━━━━━ Data records ━━━━━
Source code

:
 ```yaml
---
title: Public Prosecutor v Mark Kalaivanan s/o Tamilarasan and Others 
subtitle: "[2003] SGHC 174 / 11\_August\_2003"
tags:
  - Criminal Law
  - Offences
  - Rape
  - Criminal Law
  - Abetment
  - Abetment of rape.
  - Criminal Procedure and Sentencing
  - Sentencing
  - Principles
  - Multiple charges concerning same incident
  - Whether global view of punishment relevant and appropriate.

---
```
━━━━━
Set every line of the data down again, word for word.

Source code

:
 ```yaml
---
title: Public Prosecutor v Mark Kalaivanan s/o Tamilarasan and Others 
subtitle: "[2003] SGHC 174 / 11\_August\_2003"
tags:
  - Criminal Law
  - Offences
  - Rape
  - Criminal Law
  - Abetment
  - Abetment of rape.
  - Criminal Procedure and Sentencing
  - Sentencing
  - Principles
  - Multiple charges concerning same incident
  - Whether global view of punishment relevant and appropriate.

---
```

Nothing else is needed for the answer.